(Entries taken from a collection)

┌────────

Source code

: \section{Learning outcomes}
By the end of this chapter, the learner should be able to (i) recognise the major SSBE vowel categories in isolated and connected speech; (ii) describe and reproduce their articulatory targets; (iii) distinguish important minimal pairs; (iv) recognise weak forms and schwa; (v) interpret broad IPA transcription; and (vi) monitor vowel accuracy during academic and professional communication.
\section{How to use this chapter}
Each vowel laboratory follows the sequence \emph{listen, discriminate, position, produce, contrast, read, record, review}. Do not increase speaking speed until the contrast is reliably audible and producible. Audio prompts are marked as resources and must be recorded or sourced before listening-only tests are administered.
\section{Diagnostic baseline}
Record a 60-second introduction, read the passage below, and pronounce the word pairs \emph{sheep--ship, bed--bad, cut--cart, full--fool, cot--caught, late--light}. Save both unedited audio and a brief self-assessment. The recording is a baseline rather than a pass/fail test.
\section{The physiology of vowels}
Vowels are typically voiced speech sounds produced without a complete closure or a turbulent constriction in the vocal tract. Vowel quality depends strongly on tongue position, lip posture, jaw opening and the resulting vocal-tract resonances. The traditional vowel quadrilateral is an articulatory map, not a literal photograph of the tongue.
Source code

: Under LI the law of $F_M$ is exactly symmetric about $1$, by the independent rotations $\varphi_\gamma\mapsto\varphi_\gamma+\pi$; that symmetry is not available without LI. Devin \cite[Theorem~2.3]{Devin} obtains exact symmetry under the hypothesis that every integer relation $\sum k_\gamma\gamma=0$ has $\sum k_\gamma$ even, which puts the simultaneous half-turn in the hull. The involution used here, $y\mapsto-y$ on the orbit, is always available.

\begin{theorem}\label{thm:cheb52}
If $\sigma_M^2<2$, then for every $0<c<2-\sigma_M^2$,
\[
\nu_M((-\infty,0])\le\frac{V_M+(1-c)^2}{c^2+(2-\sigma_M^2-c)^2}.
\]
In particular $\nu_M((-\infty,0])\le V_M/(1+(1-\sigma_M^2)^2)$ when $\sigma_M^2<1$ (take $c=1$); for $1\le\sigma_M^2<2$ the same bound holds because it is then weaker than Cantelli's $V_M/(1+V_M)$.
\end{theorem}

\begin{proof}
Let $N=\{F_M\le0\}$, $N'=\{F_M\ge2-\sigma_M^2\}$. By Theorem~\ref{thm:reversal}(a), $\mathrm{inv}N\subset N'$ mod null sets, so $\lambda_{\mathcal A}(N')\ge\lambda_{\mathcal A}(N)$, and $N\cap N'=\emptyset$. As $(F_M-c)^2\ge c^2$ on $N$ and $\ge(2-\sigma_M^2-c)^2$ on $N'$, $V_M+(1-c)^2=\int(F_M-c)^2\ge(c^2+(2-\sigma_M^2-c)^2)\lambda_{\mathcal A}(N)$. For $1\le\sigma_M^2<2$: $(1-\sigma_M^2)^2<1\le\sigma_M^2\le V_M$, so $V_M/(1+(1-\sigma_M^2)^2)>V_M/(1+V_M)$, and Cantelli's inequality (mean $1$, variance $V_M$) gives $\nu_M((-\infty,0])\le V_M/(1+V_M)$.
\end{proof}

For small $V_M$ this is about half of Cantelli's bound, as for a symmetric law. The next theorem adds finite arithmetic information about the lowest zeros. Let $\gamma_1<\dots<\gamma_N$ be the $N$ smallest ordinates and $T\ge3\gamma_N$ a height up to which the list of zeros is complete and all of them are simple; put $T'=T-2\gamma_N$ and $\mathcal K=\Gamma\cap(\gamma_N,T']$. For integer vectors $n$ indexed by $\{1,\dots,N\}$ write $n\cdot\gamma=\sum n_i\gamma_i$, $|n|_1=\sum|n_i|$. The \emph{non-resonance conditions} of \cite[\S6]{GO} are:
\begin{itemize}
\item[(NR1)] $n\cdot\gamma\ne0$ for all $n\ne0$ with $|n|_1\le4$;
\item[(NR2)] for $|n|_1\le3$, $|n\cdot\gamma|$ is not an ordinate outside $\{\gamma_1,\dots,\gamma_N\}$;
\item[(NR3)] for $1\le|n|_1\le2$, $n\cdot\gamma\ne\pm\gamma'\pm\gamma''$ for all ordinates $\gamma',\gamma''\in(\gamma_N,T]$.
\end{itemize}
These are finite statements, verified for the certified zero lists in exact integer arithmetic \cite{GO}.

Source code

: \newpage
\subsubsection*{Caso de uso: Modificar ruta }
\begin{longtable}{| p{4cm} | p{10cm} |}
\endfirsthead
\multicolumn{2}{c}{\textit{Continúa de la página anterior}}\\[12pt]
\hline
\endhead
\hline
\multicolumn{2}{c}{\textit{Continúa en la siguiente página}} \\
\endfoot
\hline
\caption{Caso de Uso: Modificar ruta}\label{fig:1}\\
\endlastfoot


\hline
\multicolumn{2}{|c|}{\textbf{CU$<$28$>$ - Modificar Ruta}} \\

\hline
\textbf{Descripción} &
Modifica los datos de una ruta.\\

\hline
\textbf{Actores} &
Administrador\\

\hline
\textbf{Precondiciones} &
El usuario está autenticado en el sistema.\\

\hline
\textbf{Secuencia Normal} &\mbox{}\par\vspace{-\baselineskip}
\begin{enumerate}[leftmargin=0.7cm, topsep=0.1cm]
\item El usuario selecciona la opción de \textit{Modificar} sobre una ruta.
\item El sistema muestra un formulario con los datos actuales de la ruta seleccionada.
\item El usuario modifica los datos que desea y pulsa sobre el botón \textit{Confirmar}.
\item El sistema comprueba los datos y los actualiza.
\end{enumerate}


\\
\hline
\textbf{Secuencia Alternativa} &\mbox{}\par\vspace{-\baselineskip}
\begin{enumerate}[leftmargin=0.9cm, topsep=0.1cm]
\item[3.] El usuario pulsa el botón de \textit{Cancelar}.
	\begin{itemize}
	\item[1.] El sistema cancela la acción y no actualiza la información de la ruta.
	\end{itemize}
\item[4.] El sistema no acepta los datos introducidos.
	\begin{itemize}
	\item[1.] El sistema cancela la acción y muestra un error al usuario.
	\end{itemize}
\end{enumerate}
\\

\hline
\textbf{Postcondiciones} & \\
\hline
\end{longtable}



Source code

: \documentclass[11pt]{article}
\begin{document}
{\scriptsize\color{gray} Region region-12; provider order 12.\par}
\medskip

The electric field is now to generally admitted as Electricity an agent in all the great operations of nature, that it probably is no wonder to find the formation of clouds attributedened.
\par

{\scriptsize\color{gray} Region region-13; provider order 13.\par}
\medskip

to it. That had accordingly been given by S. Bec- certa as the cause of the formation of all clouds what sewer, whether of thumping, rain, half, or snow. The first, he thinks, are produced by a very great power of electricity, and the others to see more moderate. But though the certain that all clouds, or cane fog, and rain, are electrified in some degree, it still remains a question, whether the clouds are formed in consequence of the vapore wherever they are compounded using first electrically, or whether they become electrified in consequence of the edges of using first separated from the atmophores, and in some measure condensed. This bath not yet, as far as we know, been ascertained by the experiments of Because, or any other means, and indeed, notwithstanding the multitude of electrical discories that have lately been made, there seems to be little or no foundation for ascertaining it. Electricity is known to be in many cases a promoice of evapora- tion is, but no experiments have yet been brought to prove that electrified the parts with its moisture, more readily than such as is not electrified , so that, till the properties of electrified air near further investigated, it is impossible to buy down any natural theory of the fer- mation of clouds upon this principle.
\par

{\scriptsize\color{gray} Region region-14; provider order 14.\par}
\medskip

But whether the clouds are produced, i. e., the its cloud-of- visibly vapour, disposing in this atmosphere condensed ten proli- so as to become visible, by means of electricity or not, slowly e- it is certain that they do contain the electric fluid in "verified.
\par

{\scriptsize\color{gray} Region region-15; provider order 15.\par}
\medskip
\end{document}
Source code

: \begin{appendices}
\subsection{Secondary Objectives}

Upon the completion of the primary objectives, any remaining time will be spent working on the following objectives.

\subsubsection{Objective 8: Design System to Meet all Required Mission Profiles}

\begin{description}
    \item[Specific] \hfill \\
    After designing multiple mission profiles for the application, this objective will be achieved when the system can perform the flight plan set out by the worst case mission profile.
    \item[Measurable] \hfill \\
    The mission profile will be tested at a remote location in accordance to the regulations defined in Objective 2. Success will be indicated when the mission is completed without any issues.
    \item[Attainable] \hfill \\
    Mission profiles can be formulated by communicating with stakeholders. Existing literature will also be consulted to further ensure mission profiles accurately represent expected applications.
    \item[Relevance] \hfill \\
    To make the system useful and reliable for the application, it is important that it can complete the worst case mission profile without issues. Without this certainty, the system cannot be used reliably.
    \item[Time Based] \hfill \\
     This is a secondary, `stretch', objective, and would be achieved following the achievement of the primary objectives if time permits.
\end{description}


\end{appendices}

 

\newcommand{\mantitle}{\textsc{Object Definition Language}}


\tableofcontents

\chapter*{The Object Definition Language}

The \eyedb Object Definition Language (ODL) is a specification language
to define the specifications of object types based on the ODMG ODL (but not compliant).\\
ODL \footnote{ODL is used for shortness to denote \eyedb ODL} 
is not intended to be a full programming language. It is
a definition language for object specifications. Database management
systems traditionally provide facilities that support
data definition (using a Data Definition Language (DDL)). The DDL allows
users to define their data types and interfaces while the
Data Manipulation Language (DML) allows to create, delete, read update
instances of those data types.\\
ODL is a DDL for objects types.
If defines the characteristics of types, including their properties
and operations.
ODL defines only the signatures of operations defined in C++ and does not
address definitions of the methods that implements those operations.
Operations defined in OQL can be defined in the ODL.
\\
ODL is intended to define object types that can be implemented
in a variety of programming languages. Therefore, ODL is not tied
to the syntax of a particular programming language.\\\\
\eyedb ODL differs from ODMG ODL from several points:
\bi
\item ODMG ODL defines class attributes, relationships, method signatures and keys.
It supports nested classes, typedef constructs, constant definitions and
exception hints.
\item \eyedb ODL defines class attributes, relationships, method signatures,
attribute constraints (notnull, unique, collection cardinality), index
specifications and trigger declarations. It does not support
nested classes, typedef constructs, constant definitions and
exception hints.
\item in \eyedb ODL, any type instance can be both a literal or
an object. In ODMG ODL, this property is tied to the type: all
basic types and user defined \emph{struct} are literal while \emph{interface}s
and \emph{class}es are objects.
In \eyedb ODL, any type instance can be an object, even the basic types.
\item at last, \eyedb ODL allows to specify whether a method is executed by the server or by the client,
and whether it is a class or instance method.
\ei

└────────

What this task involves:
Copy each line above holding "página".

Written answer:
\multicolumn{2}{c}{\textit{Continúa de la página anterior}}\\[12pt]
\multicolumn{2}{c}{\textit{Continúa en la siguiente página}} \\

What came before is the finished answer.